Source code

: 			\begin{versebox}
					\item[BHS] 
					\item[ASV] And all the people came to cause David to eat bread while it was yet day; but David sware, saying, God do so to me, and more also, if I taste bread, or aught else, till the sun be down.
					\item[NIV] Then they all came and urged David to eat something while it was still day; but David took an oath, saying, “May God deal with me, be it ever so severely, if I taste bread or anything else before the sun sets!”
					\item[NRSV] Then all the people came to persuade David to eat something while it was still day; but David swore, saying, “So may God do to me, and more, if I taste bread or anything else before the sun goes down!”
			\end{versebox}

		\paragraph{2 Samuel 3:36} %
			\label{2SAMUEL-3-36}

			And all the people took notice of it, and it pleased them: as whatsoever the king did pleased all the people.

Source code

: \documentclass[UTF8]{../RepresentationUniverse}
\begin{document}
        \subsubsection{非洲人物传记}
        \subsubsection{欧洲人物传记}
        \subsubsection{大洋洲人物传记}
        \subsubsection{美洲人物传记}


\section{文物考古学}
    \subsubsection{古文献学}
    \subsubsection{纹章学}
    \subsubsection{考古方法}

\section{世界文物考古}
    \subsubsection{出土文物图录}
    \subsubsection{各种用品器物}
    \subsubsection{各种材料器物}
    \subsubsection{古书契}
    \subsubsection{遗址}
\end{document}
---
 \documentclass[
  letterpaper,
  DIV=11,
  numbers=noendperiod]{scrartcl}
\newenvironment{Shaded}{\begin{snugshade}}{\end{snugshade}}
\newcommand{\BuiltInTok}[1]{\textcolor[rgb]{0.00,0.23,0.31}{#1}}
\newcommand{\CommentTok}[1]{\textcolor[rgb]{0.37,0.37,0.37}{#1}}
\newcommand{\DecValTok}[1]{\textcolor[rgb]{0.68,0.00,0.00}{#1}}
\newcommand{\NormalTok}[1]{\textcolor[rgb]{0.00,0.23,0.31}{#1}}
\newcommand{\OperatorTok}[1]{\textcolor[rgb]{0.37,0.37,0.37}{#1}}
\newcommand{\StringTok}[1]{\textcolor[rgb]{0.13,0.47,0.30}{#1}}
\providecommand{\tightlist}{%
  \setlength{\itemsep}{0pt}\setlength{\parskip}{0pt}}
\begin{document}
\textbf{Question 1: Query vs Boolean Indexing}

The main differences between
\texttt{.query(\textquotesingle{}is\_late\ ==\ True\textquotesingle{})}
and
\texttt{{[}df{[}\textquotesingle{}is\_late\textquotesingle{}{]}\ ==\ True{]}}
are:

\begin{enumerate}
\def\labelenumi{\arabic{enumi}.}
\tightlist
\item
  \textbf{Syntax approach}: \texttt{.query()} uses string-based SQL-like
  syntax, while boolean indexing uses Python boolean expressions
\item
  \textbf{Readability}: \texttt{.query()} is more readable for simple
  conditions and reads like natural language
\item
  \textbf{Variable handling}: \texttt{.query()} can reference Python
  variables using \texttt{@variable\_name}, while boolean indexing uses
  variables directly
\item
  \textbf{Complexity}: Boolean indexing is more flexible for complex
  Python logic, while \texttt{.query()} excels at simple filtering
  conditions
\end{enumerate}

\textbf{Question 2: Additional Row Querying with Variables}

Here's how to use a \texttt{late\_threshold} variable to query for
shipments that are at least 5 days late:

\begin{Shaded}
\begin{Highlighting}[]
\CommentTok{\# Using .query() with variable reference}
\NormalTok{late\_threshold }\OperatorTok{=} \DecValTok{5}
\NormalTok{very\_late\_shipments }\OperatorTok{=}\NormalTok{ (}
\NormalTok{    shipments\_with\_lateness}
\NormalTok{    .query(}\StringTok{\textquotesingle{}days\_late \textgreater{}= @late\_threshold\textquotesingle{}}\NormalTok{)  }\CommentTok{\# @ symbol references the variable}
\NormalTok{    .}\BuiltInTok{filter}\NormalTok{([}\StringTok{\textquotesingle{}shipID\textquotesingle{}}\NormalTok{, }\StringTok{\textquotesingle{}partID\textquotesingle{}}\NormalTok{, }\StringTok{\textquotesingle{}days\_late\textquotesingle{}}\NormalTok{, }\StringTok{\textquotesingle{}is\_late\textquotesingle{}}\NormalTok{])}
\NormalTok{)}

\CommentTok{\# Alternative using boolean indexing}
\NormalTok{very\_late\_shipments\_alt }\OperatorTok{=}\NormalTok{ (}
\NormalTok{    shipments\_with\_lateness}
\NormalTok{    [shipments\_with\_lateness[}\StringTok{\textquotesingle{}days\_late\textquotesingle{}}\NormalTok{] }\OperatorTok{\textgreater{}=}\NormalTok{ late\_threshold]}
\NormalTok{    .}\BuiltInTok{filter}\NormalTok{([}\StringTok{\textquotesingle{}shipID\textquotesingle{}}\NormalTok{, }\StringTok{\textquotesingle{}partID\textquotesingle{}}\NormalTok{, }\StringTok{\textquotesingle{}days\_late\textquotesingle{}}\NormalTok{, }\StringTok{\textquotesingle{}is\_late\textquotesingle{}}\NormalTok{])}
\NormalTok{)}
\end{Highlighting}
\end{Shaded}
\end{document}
* * *
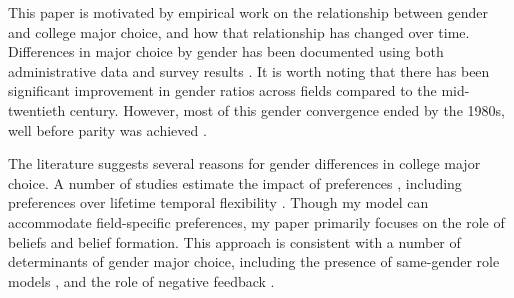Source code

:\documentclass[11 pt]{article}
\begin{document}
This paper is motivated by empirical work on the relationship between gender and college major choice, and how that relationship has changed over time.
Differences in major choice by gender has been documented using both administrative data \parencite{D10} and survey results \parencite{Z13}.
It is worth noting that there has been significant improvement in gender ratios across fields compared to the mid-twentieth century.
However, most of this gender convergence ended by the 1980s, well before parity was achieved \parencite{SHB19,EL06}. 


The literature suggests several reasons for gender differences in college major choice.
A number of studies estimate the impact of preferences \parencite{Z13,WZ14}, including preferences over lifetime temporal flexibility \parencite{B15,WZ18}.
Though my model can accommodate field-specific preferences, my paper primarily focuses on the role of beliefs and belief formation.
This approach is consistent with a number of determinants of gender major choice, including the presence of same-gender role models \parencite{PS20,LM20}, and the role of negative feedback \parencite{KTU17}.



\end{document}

**Work task**
Wherever the string "Shaded" appears in the entries above, return the line it appears on.

**Result for this exercise**
\newenvironment{Shaded}{\begin{snugshade}}{\end{snugshade}}
\begin{Shaded}
\end{Shaded}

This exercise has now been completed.